Jumat, 05 Oktober 2007

Hidup Mengalir Bagai Air

Pengertian Dalam Praktek
Kita semua sudah kerap mendengar ucapan seseorang yang bunyinya kira-kira begini: "Hidup saya maaak mengalir saja seperti air." Seorang kawan yang sedang mempresentasikan materi trainingnya tentang tujuan hidup (life goal), sempat harus menjelaskan panjang lebar untuk meyakinkan peserta bahwa teori tujuan hidup itu tidak bertentangan dengan teori hidup mengalir bagai air, seperti yang mereka anut selama ini.

Secara harfiah, secara oret-oretan di atas kertas putih, atau secara pernyataann verbal, ucapan di atas memang mudah bisa dipahami oleh siapapun. Dan umumnya, pemahaman yang tercipta pun tidak berbeda. Yang berbeda adalah pemaknaannya dalam praktek hidup, bukan dalam teori atau dalam pemahaman kognitif. Nah, pemaknaan dalam praktek ini sangat terkait dengan kualitas sikap mental personal / individu. Gambaran kongkritnya mungkin bisa kita amati dari praktek hidup di bawah ini.

Bagi orang dengan kualitas sikap mental tertentu, ucapan di atas mungkin merepresentasikan adanya focus dan flexibility di dalam batinnya. Orang yang fokus dan fleksibel adalah orang yang memiliki tujuan hidup, fokus pada tujuan itu, dan menjalankan agenda-agenda untuk mewujudkan tujuan itu secara fleksibel. Fleksibel di sini, kalau dikiaskan pada kehidupan seorang pelaut, mungkin penjelasannya yang enak adalah adanya penyiasatan yang cantik terhadap ombak.

Seorang pelaut yang fleksibel itu mungkin mengeluarkan jurus-jurus yang keluar dari skenario awal, tapi batinnya tetap fokus pada tujuannya. Bahkan ketika tujuan itu harus diganti karena beberapa alasan, ia akan menciptkan penggantinya yang seimbang, senilai atau dengan yang lebih bagus. Jadi, fokus dan fleksibel di sini artinya adalah dinamis. Dua orang yang saya baca riwayat hidupnya menggambarkan fokus dan fleksibilitas itu adalah Mas Iwan Fals dan Pak Bob Sadino. Keduanya tidak punya agenda tehnis seperti jadwal pelajaran anak sekolah tentang apa yang harus dilakukannya esok hari. Keduanya memilih menjalani hidup mengalir bagai air.
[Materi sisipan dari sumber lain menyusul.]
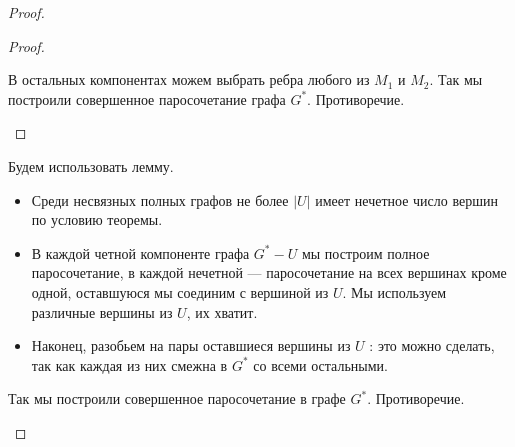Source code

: \begin{proof}
\begin{description}
\begin{proof}
\begin{enumerate}
					В остальных компонентах можем выбрать ребра любого из $M_1$ и $M_2$. Так мы построили совершенное паросочетание графа $G^*$. Противоречие. 
				\end{enumerate}
			\end{proof}

			Будем использовать лемму. 

			\begin{itemize}
				\item Среди несвязных полных графов не более $\lvert U \rvert$ имеет нечетное число вершин по условию теоремы.
				\item В каждой четной компоненте графа $G^*-U$ мы построим полное паросочетание, в каждой нечетной --- паросочетание на всех вершинах кроме одной, оставшуюся мы соединим с вершиной из $U$. Мы используем различные вершины из $U$, их хватит.
				\item Наконец, разобьем на пары оставшиеся вершины из $U$ : это можно сделать, так как каждая из них смежна в $G^*$ со всеми остальными. 
			\end{itemize}
			Так мы построили совершенное паросочетание в графе $G^*$. Противоречие. 
    \end{description}
\end{proof}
Kalau menurut pengalaman Musashi, seorang jawara yang hidup tahun 1584-1645 dan kini pemikirannya banyak dikaji oleh pakar bisnis dari berbagai universitas terkemuka di dunia ini, filosofi hidup mengalir bagai air itu dijelaskan dengan istilah "ordered and flexibility" Air itu makhluk yang sangat ordered. Ia punya watak dasar mengalir dengan mencari berbagai celah yang mungkin untuk diterobos. Di samping itu, air juga sangat fleksibel. Dicampur dengan apapun, ia bisa beradaptasi dan pada saat yang sama, air tetaplah air.

Di pihak lain, bagi orang tertentu dengan kualitas mental tertentu, ucapan di atas mungkin merepresentasikan adanya ketidakjelasan hidup, memasrahkan nasib pada nasib, atau larut ke dalam realitas. Ketidakjelasan di sini berbeda dengan fokus dan fleksibel. Letak perbedaan itu adalah pada tujuan dan langkah-langkah yang dilakukan untuk mencapai tujuan itu. Ketika kita mengucapkan hidup kita mengalir bagai air, namun tidak ada tujuan yang hendak kita raih dan tidak ada langkah-lengkah riil yang kita tempuh, maka mengalirnya kita mungkin bukan dinamika, bukan ordered and flexibility, melainkan mungkin seperti orang yang terbawa ombak di lautan.

Keseimbangan Adalah Kunci
Kalau dilihat dengan menggunakan kacamata positif, esensi dari filsafat hidup mengalir bagai air itu sebetulnya adalah keseimbangan. Seimbang di sini artinya terbebas dari hal-hal yang ekstrim. Biasanya, hal-hal yang ekstrim itu tidak terlalu bagus akibatnya buat kita, baik secara personal ataupun sosial.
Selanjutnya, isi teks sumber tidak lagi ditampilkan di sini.